§ PROVIDED INFORMATION:
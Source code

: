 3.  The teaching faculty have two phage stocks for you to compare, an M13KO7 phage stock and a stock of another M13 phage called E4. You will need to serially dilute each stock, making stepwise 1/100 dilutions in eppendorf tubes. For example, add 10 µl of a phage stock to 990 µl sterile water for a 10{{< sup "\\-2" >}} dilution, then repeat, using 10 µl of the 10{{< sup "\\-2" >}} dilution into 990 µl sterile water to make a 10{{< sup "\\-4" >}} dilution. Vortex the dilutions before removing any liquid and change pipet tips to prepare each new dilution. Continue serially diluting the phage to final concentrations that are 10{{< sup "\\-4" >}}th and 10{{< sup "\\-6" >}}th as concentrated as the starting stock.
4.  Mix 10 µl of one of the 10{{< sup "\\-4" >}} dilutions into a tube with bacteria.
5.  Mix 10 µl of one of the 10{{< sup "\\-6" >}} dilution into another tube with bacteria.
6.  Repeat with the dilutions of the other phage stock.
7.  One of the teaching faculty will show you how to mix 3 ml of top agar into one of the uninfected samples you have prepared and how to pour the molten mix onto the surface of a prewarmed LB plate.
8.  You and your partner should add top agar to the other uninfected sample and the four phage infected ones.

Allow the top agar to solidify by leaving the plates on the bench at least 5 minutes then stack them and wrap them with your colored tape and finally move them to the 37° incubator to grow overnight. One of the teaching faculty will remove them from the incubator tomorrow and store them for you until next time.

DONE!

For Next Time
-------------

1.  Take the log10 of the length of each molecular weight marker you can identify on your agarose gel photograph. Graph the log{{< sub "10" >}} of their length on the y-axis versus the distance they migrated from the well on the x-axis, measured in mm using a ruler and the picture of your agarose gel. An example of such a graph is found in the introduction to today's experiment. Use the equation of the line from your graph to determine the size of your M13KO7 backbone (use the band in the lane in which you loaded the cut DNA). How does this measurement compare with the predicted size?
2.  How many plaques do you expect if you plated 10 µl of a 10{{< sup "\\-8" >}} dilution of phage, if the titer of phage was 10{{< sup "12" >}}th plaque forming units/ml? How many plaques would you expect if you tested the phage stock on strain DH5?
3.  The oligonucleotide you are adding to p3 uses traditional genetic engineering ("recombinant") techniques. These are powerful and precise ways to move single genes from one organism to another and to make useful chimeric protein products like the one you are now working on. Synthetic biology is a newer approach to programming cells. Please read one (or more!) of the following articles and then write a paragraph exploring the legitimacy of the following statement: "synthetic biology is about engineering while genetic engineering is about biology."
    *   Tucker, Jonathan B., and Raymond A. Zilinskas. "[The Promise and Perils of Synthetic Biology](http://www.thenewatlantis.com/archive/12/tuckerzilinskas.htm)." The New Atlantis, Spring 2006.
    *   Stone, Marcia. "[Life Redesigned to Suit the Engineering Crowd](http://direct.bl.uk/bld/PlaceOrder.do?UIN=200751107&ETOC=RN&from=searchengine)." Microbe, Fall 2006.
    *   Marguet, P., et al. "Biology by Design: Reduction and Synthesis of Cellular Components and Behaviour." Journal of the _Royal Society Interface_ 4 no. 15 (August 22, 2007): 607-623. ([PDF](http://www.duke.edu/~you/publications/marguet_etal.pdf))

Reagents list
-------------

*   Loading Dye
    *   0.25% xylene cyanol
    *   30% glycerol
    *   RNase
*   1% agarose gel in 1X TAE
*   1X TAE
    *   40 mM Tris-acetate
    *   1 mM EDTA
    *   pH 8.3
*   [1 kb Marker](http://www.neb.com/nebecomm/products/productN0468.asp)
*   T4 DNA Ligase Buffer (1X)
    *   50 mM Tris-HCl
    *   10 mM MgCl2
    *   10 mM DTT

§ WHAT YOU NEED TO DO:
Beginning at the top of the entries above, output each line exactly, and end with the line in which "the predicted size?" appears.

§ ANSWER FOR THE TASK:
Source code

: 3.  The teaching faculty have two phage stocks for you to compare, an M13KO7 phage stock and a stock of another M13 phage called E4. You will need to serially dilute each stock, making stepwise 1/100 dilutions in eppendorf tubes. For example, add 10 µl of a phage stock to 990 µl sterile water for a 10{{< sup "\\-2" >}} dilution, then repeat, using 10 µl of the 10{{< sup "\\-2" >}} dilution into 990 µl sterile water to make a 10{{< sup "\\-4" >}} dilution. Vortex the dilutions before removing any liquid and change pipet tips to prepare each new dilution. Continue serially diluting the phage to final concentrations that are 10{{< sup "\\-4" >}}th and 10{{< sup "\\-6" >}}th as concentrated as the starting stock.
4.  Mix 10 µl of one of the 10{{< sup "\\-4" >}} dilutions into a tube with bacteria.
5.  Mix 10 µl of one of the 10{{< sup "\\-6" >}} dilution into another tube with bacteria.
6.  Repeat with the dilutions of the other phage stock.
7.  One of the teaching faculty will show you how to mix 3 ml of top agar into one of the uninfected samples you have prepared and how to pour the molten mix onto the surface of a prewarmed LB plate.
8.  You and your partner should add top agar to the other uninfected sample and the four phage infected ones.

Allow the top agar to solidify by leaving the plates on the bench at least 5 minutes then stack them and wrap them with your colored tape and finally move them to the 37° incubator to grow overnight. One of the teaching faculty will remove them from the incubator tomorrow and store them for you until next time.

DONE!

For Next Time
-------------

1.  Take the log10 of the length of each molecular weight marker you can identify on your agarose gel photograph. Graph the log{{< sub "10" >}} of their length on the y-axis versus the distance they migrated from the well on the x-axis, measured in mm using a ruler and the picture of your agarose gel. An example of such a graph is found in the introduction to today's experiment. Use the equation of the line from your graph to determine the size of your M13KO7 backbone (use the band in the lane in which you loaded the cut DNA). How does this measurement compare with the predicted size?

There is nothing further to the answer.